How are adaptations related to assessments?
What will be an ideal response?
Ans: Answers to this question will vary but should include elements of the following: Assessment adaptations tend to cluster around four basic areas: input adaptations—adjust the way students access test stimuli and questions, output adaptations—adjust the way a test taker records responses to test questions, time and schedule adaptations—extend time or change the way time is organized, location adaptations—change the setting in which the test is administered, academic qualifications—identify whether a person should take the test in the first place.
You might also like to view...
Which of the following best describes direct instruction?

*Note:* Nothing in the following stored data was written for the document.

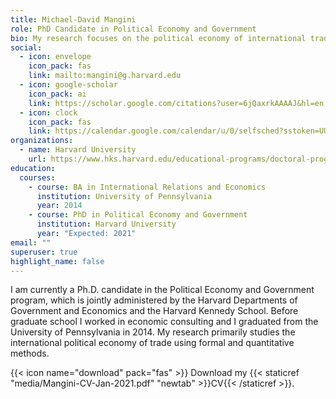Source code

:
 ```yaml
---
title: Michael-David Mangini
role: PhD Candidate in Political Economy and Government
bio: My research focuses on the political economy of international trade.
social:
  - icon: envelope
    icon_pack: fas
    link: mailto:mangini@g.harvard.edu
  - icon: google-scholar
    icon_pack: ai
    link: https://scholar.google.com/citations?user=6jQaxrkAAAAJ&hl=en
  - icon: clock
    icon_pack: fas
    link: https://calendar.google.com/calendar/u/0/selfsched?sstoken=UU5FN2VnQ2VOQU9KfGRlZmF1bHR8YzQ5ZWM2YTM2OTE4MWE0YTc3YWE4NzlkNzJjNmE0ZTU
organizations:
  - name: Harvard University
    url: https://www.hks.harvard.edu/educational-programs/doctoral-programs/phd-political-economy-government
education:
  courses:
    - course: BA in International Relations and Economics
      institution: University of Pennsylvania
      year: 2014
    - course: PhD in Political Economy and Government
      institution: Harvard University
      year: "Expected: 2021"
email: ""
superuser: true
highlight_name: false
---
```

I am currently a Ph.D. candidate in the Political Economy and Government program, which is jointly administered by the Harvard Departments of Government and Economics and the Harvard Kennedy School. Before graduate school I worked in economic consulting and I graduated from the University of Pennsylvania in 2014. My research primarily studies the international political economy of trade using formal and quantitative methods.

{{< icon name="download" pack="fas" >}} Download my {{< staticref "media/Mangini-CV-Jan-2021.pdf" "newtab" >}}CV{{< /staticref >}}.
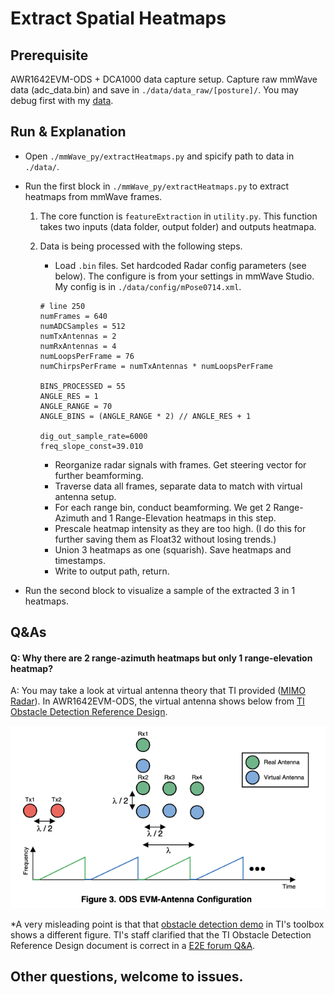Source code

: # Extract Spatial Heatmaps


## Prerequisite

AWR1642EVM-ODS + DCA1000 data capture setup. Capture raw mmWave data (adc_data.bin) and save in `./data/data_raw/[posture]/`. You may debug first with my [data](https://drive.google.com/file/d/16AnJaEJpsRUfh3Qct37vUvPs4iKCM5G9/view?usp=sharing).

## Run & Explanation

- Open `./mmWave_py/extractHeatmaps.py` and spicify path to data in `./data/`. 
- Run the first block in `./mmWave_py/extractHeatmaps.py` to extract heatmaps from mmWave frames.

    1. The core function is `featureExtraction` in `utility.py`. This function takes two inputs (data folder, output folder) and outputs heatmapa. 
    
    2. Data is being processed with the following steps.
       
        - Load `.bin` files. Set hardcoded Radar config parameters (see below). The configure is from your settings in mmWave Studio. My config is in `./data/config/mPose0714.xml`.

        ```
        # line 250
        numFrames = 640
        numADCSamples = 512
        numTxAntennas = 2
        numRxAntennas = 4
        numLoopsPerFrame = 76
        numChirpsPerFrame = numTxAntennas * numLoopsPerFrame
        
        BINS_PROCESSED = 55
        ANGLE_RES = 1
        ANGLE_RANGE = 70
        ANGLE_BINS = (ANGLE_RANGE * 2) // ANGLE_RES + 1
        
        dig_out_sample_rate=6000 
        freq_slope_const=39.010
        ```
        - Reorganize radar signals with frames. Get steering vector for further beamforming.
        - Traverse data all frames, separate data to match with virtual antenna setup.
        - For each range bin, conduct beamforming. We get 2 Range-Azimuth and 1 Range-Elevation heatmaps in this step.
        - Prescale heatmap intensity as they are too high. (I do this for further saving them as Float32 without losing trends.)
        - Union 3 heatmaps as one (squarish). Save heatmaps and timestamps. 
        - Write to output path, return.

- Run the second block to visualize a sample of the extracted 3 in 1 heatmaps.



## Q&As

#### Q: Why there are 2 range-azimuth heatmaps but only 1 range-elevation heatmap?

A: You may take a look at virtual antenna theory that TI provided ([MIMO Radar](https://www.ti.com/lit/pdf/swra554])). In AWR1642EVM-ODS, the virtual antenna shows below from [TI Obstacle Detection Reference Design](http://www.ti.com/lit/ug/tidue83/tidue83.pdf). 

![img](virtualantenna.png)

*A very misleading point is that that [obstacle detection demo](http://dev.ti.com/tirex/content/mmwave_automotive_toolbox_2_1_2/labs/lab0004_obstacle_detection/docs/obstacle_detection_user_guide.html) in TI's toolbox shows a different figure. TI's staff clarified that the TI Obstacle Detection Reference Design document is correct in a [E2E forum Q&A](https://e2e.ti.com/support/sensors/f/1023/t/902996).


<!-- #### Q: -->



## Other questions, welcome to issues.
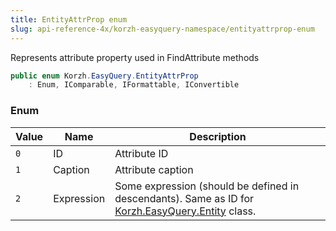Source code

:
 ```yaml
---
title: EntityAttrProp enum
slug: api-reference-4x/korzh-easyquery-namespace/entityattrprop-enum
---
```



Represents attribute property used in FindAttribute methods
```csharp
public enum Korzh.EasyQuery.EntityAttrProp
    : Enum, IComparable, IFormattable, IConvertible

```

### Enum

| Value | Name | Description | 
| --- | --- | --- | 
| `0` | ID | Attribute ID | 
| `1` | Caption | Attribute caption | 
| `2` | Expression | Some expression (should be defined in descendants). Same as ID for [Korzh.EasyQuery.Entity](/api-reference-4x/korzh-easyquery-namespace/entity-class) class. |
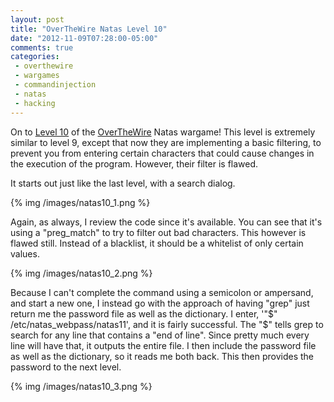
 ```yaml
---
layout: post
title: "OverTheWire Natas Level 10"
date: "2012-11-09T07:28:00-05:00"
comments: true
categories:
 - overthewire
 - wargames
 - commandinjection
 - natas
 - hacking
---
```


On to [Level 10](http://www.overthewire.org/wargames/natas/natas10.shtml) of the [OverTheWire](http://www.overthewire.org) Natas wargame! This level is extremely similar to level 9, except that now they are implementing a basic filtering, to prevent you from entering certain characters that could cause changes in the execution of the program. However, their filter is flawed.

<!-- more -->

It starts out just like the last level, with a search dialog.

{% img /images/natas10_1.png %}

Again, as always, I review the code since it's available. You can see that it's using a "preg_match" to try to filter out bad characters. This however is flawed still. Instead of a blacklist, it should be a whitelist of only certain values.

{% img /images/natas10_2.png %}

Because I can't complete the command using a semicolon or ampersand, and start a new one, I instead go with the approach of having "grep" just return me the password file as well as the dictionary. I enter, '"$" /etc/natas_webpass/natas11', and it is fairly successful. The "$" tells grep to search for any line that contains a "end of line". Since pretty much every line will have that, it outputs the entire file. I then include the password file as well as the dictionary, so it reads me both back. This then provides the password to the next level.

{% img /images/natas10_3.png %}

a. Students are motivated as they discover concepts for themselves. b. Students are explicitly taught everything they are supposed to know. c. Each student constructs his or her own understanding. d. Each teacher creates a curriculum based on his or her own strengths.
Researchers world wide have evaluated the effects of parental involvement. Which of the following statements best describes the characteristics or effects of a father’s relationship with his child?
A. Children who feel loved and supported by their fathers function better and have fewer problems when maternal relationships are also strong. B. A father’s relationship with his child is undifferentiated from a mother’s relationship – the two relationships are “averaged” by the child. C. Children who feel loved and supported by their fathers function better and have fewer problems, regardless of their maternal relationships. D. In general, fathers show higher levels of negativity and lower levels of responsiveness than do mothers.
When you use one strategy, it makes the others
a. Less possible b. More possible c. Not possible d. They are equally possible
Which of the following statements best describes the use of the two strategies mentioned above?
a. a is often useful, b is likely to lead to spurious conclusions. b. b is often useful, a is likely to lead to spurious conclusions. c. Both are recommended procedures. d. Neither is a recommended procedure.